• [What you are asked to do]
Without changing a thing, reproduce the entire listing and leave out its pictures.

==== Data supplied

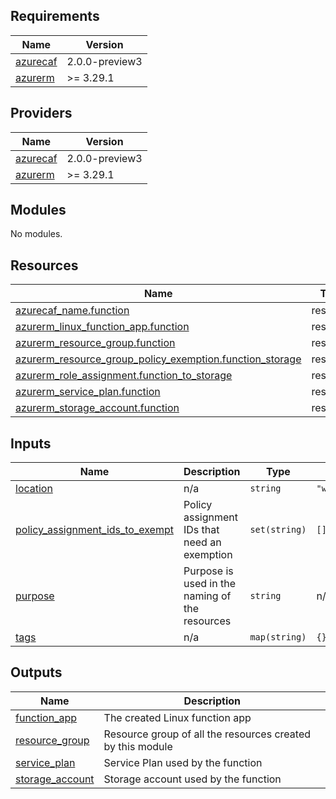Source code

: <!-- BEGIN_TF_DOCS -->
## Requirements

| Name | Version |
|------|---------|
| <a name="requirement_azurecaf"></a> [azurecaf](#requirement\_azurecaf) | 2.0.0-preview3 |
| <a name="requirement_azurerm"></a> [azurerm](#requirement\_azurerm) | >= 3.29.1 |

## Providers

| Name | Version |
|------|---------|
| <a name="provider_azurecaf"></a> [azurecaf](#provider\_azurecaf) | 2.0.0-preview3 |
| <a name="provider_azurerm"></a> [azurerm](#provider\_azurerm) | >= 3.29.1 |

## Modules

No modules.

## Resources

| Name | Type |
|------|------|
| [azurecaf_name.function](https://registry.terraform.io/providers/aztfmod/azurecaf/2.0.0-preview3/docs/resources/name) | resource |
| [azurerm_linux_function_app.function](https://registry.terraform.io/providers/hashicorp/azurerm/latest/docs/resources/linux_function_app) | resource |
| [azurerm_resource_group.function](https://registry.terraform.io/providers/hashicorp/azurerm/latest/docs/resources/resource_group) | resource |
| [azurerm_resource_group_policy_exemption.function_storage](https://registry.terraform.io/providers/hashicorp/azurerm/latest/docs/resources/resource_group_policy_exemption) | resource |
| [azurerm_role_assignment.function_to_storage](https://registry.terraform.io/providers/hashicorp/azurerm/latest/docs/resources/role_assignment) | resource |
| [azurerm_service_plan.function](https://registry.terraform.io/providers/hashicorp/azurerm/latest/docs/resources/service_plan) | resource |
| [azurerm_storage_account.function](https://registry.terraform.io/providers/hashicorp/azurerm/latest/docs/resources/storage_account) | resource |

## Inputs

| Name | Description | Type | Default | Required |
|------|-------------|------|---------|:--------:|
| <a name="input_location"></a> [location](#input\_location) | n/a | `string` | `"westeurope"` | no |
| <a name="input_policy_assignment_ids_to_exempt"></a> [policy\_assignment\_ids\_to\_exempt](#input\_policy\_assignment\_ids\_to\_exempt) | Policy assignment IDs that need an exemption | `set(string)` | `[]` | no |
| <a name="input_purpose"></a> [purpose](#input\_purpose) | Purpose is used in the naming of the resources | `string` | n/a | yes |
| <a name="input_tags"></a> [tags](#input\_tags) | n/a | `map(string)` | `{}` | no |

## Outputs

| Name | Description |
|------|-------------|
| <a name="output_function_app"></a> [function\_app](#output\_function\_app) | The created Linux function app |
| <a name="output_resource_group"></a> [resource\_group](#output\_resource\_group) | Resource group of all the resources created by this module |
| <a name="output_service_plan"></a> [service\_plan](#output\_service\_plan) | Service Plan used by the function |
| <a name="output_storage_account"></a> [storage\_account](#output\_storage\_account) | Storage account used by the function |
<!-- END_TF_DOCS -->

========

• [Solution to the exercise]
Source code

: <!-- BEGIN_TF_DOCS -->
## Requirements

| Name | Version |
|------|---------|
| <a name="requirement_azurecaf"></a> [azurecaf](#requirement\_azurecaf) | 2.0.0-preview3 |
| <a name="requirement_azurerm"></a> [azurerm](#requirement\_azurerm) | >= 3.29.1 |

## Providers

| Name | Version |
|------|---------|
| <a name="provider_azurecaf"></a> [azurecaf](#provider\_azurecaf) | 2.0.0-preview3 |
| <a name="provider_azurerm"></a> [azurerm](#provider\_azurerm) | >= 3.29.1 |

## Modules

No modules.

## Resources

| Name | Type |
|------|------|
| [azurecaf_name.function](https://registry.terraform.io/providers/aztfmod/azurecaf/2.0.0-preview3/docs/resources/name) | resource |
| [azurerm_linux_function_app.function](https://registry.terraform.io/providers/hashicorp/azurerm/latest/docs/resources/linux_function_app) | resource |
| [azurerm_resource_group.function](https://registry.terraform.io/providers/hashicorp/azurerm/latest/docs/resources/resource_group) | resource |
| [azurerm_resource_group_policy_exemption.function_storage](https://registry.terraform.io/providers/hashicorp/azurerm/latest/docs/resources/resource_group_policy_exemption) | resource |
| [azurerm_role_assignment.function_to_storage](https://registry.terraform.io/providers/hashicorp/azurerm/latest/docs/resources/role_assignment) | resource |
| [azurerm_service_plan.function](https://registry.terraform.io/providers/hashicorp/azurerm/latest/docs/resources/service_plan) | resource |
| [azurerm_storage_account.function](https://registry.terraform.io/providers/hashicorp/azurerm/latest/docs/resources/storage_account) | resource |

## Inputs

| Name | Description | Type | Default | Required |
|------|-------------|------|---------|:--------:|
| <a name="input_location"></a> [location](#input\_location) | n/a | `string` | `"westeurope"` | no |
| <a name="input_policy_assignment_ids_to_exempt"></a> [policy\_assignment\_ids\_to\_exempt](#input\_policy\_assignment\_ids\_to\_exempt) | Policy assignment IDs that need an exemption | `set(string)` | `[]` | no |
| <a name="input_purpose"></a> [purpose](#input\_purpose) | Purpose is used in the naming of the resources | `string` | n/a | yes |
| <a name="input_tags"></a> [tags](#input\_tags) | n/a | `map(string)` | `{}` | no |

## Outputs

| Name | Description |
|------|-------------|
| <a name="output_function_app"></a> [function\_app](#output\_function\_app) | The created Linux function app |
| <a name="output_resource_group"></a> [resource\_group](#output\_resource\_group) | Resource group of all the resources created by this module |
| <a name="output_service_plan"></a> [service\_plan](#output\_service\_plan) | Service Plan used by the function |
| <a name="output_storage_account"></a> [storage\_account](#output\_storage\_account) | Storage account used by the function |
<!-- END_TF_DOCS -->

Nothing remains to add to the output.